Metallopeptides designed as scaffolds of the spectroscopic A-Cluster in carbon monoxide dehydrogenase

Four helix-loop-helix 63mer peptides were designed and synthesized in order to assess the utility of peptides as scaffolds for the stabilization of biologically relevant bridged assemblies. The target bridged assembly was {lcub}NiII (μ₂-S·Cys)-[Fe₄S ₄]2+{rcub}, consistent with spectroscopic information on the A-Cluster of carbon monoxide dehydrogenase. The peptides consist of two helices with ca. 20 residues connected by a flexible loop containing the ferredoxin consensus sequence Cys-Ile-Ala-Cys-Gly-Ala-Cys to bind the Fe₄S ₄ cluster. For the binding of Ni(II), one of the peptides was designed with a N₃S (His₃Cys) site and each of the other three with N₂S₂ (His₂Cys₂) sites. The synthesis and characterization of the apopeptides and metallopeptides are described. All the peptides are highly stable, as assessed by guanidine hydrochloride-induced denaturation studies.; As the [Fe₄S₄]1+ cluster could not be stabilized by the 63mer peptides, it was hypothesized that the two helix-loop helix bundles of each 63mer dimeric unit are oriented in a parallel fashion and that upon reduction the two [Fe₄S₄]2+ clusters within each four-helix-bundle rearrange into one cluster of higher nuclearity.
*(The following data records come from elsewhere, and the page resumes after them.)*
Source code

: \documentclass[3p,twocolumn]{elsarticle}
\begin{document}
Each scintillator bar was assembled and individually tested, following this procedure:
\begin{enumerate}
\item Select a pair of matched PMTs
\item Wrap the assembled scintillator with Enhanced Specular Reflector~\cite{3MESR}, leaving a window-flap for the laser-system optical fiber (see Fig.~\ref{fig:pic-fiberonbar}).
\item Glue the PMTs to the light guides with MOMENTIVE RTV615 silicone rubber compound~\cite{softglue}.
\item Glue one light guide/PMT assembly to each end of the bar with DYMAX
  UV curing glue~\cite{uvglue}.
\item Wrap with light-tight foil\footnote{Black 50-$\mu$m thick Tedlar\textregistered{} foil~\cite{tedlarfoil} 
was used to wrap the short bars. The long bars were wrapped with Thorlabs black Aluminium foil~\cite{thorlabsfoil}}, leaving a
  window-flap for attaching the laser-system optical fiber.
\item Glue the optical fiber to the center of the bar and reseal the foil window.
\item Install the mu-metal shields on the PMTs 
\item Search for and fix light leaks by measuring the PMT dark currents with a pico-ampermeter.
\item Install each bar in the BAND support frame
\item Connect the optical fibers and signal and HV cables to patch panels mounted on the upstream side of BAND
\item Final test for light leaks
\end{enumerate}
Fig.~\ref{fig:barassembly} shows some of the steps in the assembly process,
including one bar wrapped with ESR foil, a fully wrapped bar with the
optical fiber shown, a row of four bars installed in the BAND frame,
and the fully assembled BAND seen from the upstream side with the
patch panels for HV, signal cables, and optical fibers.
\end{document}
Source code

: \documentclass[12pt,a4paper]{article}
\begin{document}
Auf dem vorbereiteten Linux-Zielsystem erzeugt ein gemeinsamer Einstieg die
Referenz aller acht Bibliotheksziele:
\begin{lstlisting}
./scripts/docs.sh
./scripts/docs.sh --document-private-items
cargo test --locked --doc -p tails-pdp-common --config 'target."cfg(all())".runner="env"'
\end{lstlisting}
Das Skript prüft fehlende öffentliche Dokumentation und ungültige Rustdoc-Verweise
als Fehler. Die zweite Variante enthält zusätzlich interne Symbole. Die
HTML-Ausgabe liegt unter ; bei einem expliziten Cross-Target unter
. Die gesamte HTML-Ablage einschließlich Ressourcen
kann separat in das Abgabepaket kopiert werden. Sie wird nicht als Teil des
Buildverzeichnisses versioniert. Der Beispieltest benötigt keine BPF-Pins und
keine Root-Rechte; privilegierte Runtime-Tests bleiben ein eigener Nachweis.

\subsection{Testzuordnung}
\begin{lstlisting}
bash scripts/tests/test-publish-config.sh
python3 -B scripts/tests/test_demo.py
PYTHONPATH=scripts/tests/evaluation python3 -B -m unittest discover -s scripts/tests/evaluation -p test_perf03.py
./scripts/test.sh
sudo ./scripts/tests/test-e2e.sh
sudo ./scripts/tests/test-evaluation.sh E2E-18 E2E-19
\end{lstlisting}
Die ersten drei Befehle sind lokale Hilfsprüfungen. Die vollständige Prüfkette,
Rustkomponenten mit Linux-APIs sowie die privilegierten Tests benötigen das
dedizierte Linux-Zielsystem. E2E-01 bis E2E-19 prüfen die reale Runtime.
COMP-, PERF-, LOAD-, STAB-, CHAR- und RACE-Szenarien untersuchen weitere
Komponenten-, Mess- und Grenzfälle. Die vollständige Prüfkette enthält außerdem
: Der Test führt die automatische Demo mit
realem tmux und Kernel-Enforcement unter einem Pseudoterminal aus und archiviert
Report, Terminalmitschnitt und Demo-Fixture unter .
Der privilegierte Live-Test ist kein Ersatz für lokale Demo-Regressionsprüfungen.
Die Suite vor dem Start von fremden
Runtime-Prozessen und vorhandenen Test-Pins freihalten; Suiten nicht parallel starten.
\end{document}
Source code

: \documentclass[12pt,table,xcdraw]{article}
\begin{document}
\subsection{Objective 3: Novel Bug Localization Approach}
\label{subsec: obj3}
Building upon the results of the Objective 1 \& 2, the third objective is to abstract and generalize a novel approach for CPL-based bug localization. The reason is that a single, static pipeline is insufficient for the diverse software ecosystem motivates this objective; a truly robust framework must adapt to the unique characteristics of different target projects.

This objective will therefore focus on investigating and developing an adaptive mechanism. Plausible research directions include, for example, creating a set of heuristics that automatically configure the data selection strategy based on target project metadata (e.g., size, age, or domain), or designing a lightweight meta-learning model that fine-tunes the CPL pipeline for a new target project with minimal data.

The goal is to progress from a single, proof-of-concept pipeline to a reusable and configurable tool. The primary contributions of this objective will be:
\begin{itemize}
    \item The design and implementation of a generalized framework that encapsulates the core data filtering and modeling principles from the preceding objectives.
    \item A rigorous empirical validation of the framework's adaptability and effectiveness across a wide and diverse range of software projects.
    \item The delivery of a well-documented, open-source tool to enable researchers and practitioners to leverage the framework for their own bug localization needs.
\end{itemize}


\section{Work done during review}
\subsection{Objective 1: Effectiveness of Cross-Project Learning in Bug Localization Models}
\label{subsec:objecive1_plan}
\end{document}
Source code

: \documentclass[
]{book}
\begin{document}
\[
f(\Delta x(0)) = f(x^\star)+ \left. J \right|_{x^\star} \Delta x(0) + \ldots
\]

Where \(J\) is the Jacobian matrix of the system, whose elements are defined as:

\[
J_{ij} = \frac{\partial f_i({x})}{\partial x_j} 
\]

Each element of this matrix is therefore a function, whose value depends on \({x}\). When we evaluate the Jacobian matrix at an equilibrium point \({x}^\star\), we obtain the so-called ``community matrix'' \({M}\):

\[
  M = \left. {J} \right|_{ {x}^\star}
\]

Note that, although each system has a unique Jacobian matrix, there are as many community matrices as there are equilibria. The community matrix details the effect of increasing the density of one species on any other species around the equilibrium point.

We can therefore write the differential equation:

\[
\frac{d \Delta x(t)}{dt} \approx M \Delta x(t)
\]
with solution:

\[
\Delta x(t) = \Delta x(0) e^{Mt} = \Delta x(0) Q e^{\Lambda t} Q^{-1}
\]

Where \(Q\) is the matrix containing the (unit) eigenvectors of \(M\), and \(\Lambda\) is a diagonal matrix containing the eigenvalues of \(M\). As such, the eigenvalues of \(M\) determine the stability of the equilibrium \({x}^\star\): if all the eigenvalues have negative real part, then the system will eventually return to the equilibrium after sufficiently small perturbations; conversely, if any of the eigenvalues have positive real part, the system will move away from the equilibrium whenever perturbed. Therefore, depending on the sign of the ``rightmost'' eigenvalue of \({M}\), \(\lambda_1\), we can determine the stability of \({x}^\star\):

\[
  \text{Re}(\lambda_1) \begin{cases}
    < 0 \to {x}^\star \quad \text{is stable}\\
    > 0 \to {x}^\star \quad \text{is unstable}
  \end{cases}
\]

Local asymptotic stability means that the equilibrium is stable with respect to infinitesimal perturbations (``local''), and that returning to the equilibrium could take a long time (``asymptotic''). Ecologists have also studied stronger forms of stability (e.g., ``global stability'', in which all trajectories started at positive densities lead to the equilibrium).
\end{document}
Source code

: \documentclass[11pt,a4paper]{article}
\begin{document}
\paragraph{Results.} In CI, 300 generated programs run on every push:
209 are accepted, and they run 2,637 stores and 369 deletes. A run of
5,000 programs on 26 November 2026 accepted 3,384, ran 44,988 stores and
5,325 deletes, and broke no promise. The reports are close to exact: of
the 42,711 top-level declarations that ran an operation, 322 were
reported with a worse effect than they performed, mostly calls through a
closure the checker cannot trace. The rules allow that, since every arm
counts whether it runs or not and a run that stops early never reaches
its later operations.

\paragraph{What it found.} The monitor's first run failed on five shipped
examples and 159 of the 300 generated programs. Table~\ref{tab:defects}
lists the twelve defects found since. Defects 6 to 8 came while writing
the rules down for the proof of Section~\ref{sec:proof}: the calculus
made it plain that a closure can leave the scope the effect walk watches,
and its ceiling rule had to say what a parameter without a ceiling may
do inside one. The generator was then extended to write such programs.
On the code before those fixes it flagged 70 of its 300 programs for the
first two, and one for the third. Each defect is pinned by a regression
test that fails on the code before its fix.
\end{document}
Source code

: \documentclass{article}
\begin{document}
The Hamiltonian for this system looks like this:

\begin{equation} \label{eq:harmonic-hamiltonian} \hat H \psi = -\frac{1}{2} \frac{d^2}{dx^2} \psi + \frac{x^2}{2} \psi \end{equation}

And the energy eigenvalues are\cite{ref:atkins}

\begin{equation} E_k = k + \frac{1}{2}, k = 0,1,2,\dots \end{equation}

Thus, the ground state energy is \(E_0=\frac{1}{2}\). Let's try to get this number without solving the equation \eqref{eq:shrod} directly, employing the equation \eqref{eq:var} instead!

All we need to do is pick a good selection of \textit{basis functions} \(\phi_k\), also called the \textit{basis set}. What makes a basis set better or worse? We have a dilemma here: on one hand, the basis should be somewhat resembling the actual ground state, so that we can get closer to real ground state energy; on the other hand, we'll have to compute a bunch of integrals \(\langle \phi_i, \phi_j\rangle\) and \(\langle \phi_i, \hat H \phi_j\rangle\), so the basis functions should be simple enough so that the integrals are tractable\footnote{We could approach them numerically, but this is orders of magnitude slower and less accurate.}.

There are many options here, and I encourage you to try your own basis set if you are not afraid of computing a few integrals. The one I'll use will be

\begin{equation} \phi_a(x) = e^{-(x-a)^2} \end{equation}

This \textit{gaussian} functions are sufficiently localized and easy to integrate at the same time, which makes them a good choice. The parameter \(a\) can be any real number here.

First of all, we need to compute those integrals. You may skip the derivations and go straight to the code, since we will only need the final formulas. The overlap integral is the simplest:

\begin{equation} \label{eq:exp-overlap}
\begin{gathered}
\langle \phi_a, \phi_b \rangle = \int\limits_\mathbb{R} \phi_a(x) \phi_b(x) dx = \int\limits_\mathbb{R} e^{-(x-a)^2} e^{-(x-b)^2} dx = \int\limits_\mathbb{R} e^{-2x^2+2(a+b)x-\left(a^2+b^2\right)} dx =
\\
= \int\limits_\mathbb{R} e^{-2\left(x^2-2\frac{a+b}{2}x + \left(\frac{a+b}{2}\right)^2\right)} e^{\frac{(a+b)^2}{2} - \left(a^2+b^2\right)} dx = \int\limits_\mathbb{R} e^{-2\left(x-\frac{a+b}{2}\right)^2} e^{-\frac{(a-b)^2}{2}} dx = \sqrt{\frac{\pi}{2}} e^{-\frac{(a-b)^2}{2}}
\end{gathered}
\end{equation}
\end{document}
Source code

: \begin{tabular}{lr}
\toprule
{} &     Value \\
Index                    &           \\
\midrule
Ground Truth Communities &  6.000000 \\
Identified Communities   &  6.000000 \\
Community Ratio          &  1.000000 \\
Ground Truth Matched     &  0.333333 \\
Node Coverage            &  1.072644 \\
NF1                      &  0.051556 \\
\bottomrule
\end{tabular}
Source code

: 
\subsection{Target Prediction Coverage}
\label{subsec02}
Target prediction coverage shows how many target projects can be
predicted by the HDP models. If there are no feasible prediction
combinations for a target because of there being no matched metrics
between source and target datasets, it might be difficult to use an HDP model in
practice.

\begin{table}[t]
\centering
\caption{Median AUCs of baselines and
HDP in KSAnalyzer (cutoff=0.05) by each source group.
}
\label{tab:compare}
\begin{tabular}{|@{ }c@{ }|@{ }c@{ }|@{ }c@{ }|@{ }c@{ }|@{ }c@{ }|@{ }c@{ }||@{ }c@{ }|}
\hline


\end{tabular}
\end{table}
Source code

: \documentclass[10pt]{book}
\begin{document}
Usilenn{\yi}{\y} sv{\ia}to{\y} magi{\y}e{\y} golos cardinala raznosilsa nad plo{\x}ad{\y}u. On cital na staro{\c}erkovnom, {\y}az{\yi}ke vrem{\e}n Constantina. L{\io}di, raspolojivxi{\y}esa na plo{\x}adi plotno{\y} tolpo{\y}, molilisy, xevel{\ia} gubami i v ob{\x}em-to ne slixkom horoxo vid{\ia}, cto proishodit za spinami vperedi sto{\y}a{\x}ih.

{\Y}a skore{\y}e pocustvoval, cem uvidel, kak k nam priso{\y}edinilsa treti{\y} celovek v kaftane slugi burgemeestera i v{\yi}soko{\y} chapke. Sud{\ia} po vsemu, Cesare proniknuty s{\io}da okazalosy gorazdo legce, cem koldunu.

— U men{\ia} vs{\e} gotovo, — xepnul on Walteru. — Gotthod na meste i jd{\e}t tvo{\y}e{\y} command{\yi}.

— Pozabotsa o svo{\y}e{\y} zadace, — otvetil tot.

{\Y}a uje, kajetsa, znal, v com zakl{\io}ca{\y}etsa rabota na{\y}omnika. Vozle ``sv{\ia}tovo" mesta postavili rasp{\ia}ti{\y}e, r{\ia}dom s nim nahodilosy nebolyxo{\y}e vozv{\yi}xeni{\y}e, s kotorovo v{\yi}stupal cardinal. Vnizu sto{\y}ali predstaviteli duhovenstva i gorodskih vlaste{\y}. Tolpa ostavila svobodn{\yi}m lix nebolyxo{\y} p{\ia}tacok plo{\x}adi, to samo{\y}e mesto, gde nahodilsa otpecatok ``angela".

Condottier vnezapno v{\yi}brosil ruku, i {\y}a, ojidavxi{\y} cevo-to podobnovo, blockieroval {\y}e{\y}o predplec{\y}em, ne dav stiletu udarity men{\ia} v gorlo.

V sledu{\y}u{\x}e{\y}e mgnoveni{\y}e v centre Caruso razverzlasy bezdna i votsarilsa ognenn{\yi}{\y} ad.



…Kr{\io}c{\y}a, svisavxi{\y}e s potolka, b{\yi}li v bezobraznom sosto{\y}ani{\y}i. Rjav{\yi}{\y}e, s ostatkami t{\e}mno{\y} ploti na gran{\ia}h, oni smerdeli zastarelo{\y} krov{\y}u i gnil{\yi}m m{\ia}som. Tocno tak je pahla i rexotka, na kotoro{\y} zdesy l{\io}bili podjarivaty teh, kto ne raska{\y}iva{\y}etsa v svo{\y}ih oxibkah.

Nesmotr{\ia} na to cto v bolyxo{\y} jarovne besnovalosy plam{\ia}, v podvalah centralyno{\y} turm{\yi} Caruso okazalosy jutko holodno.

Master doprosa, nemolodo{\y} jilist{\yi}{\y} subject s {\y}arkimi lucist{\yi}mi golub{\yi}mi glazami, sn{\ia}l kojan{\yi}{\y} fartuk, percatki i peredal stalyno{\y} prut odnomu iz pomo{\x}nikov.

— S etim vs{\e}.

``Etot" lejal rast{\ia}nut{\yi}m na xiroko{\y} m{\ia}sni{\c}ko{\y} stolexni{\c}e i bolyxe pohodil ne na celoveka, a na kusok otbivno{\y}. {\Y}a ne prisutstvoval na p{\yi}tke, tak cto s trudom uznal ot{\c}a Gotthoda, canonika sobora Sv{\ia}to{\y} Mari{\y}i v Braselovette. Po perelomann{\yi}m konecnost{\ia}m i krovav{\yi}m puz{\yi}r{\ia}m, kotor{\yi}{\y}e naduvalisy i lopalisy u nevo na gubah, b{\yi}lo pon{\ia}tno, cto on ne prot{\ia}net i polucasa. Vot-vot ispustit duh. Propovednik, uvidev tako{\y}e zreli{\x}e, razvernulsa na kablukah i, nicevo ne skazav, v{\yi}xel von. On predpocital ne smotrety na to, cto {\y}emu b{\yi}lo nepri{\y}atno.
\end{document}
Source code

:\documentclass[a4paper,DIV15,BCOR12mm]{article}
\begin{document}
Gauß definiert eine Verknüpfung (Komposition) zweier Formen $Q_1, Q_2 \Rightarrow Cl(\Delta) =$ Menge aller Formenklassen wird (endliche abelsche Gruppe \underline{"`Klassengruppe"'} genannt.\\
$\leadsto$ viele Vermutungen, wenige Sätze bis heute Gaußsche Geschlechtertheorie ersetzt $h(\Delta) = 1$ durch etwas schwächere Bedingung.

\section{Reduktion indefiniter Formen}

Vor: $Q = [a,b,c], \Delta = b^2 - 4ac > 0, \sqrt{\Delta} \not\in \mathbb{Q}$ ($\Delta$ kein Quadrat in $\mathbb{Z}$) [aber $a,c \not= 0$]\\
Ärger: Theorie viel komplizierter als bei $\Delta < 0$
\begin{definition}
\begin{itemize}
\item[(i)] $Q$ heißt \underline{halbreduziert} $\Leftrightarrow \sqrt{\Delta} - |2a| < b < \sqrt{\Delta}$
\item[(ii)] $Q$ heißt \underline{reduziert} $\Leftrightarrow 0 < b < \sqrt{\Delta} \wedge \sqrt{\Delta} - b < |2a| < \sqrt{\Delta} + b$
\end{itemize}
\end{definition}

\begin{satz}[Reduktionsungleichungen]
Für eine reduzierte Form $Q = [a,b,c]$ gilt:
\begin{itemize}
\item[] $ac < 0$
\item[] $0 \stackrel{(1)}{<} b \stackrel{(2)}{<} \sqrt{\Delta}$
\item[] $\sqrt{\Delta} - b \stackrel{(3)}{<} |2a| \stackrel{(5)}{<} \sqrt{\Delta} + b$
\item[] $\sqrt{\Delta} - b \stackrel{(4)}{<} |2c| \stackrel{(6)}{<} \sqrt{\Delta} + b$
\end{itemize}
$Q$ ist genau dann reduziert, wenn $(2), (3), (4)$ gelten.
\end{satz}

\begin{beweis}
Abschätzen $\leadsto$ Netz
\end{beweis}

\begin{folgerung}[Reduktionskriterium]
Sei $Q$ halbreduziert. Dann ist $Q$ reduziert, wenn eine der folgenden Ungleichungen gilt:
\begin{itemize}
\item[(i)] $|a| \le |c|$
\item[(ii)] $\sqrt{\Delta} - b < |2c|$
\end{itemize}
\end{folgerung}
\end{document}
The effect of loop flexibility in the stabilization of [Fe ₄S₄]1+ was investigated with a newly designed 67mer helix-loop-helix peptide. As the [Fe₄S₄] 1+ cluster could not be obtained within the 67mer either, the findings suggest that different reaction conditions, rather than loop flexibility, might yield the desired stabilization of [Fe₄S₄] 1+ by inducing a change in the topology of the four-helix bundles.; The characterization data on the nickel-containing 63mer metallopeptides provide strong evidence that nickel(II) binds to the desired site in two of the peptides. Further evidence was gathered through nickel binding studies. The data could be analyzed for three of the 63mer-[Fe₄S₄] peptides in terms of both site-specific and stepwise binding constants. Aside from significantly weak nickel(II) binding sites, two of the metallopeptides contain 1 strong binding site per 63mer-[Fe₄S₄] unit whereas the other metallopeptide binds 0.5 Ni(II) per 63mer-[Fe₄S ₄] unit. The nature of the latter site could not be established. However, the former two sites appear to be those designed for nickel binding, demonstrating the potential utility of helix-loop-helix as scaffolds for biologically relevant bridged assemblies.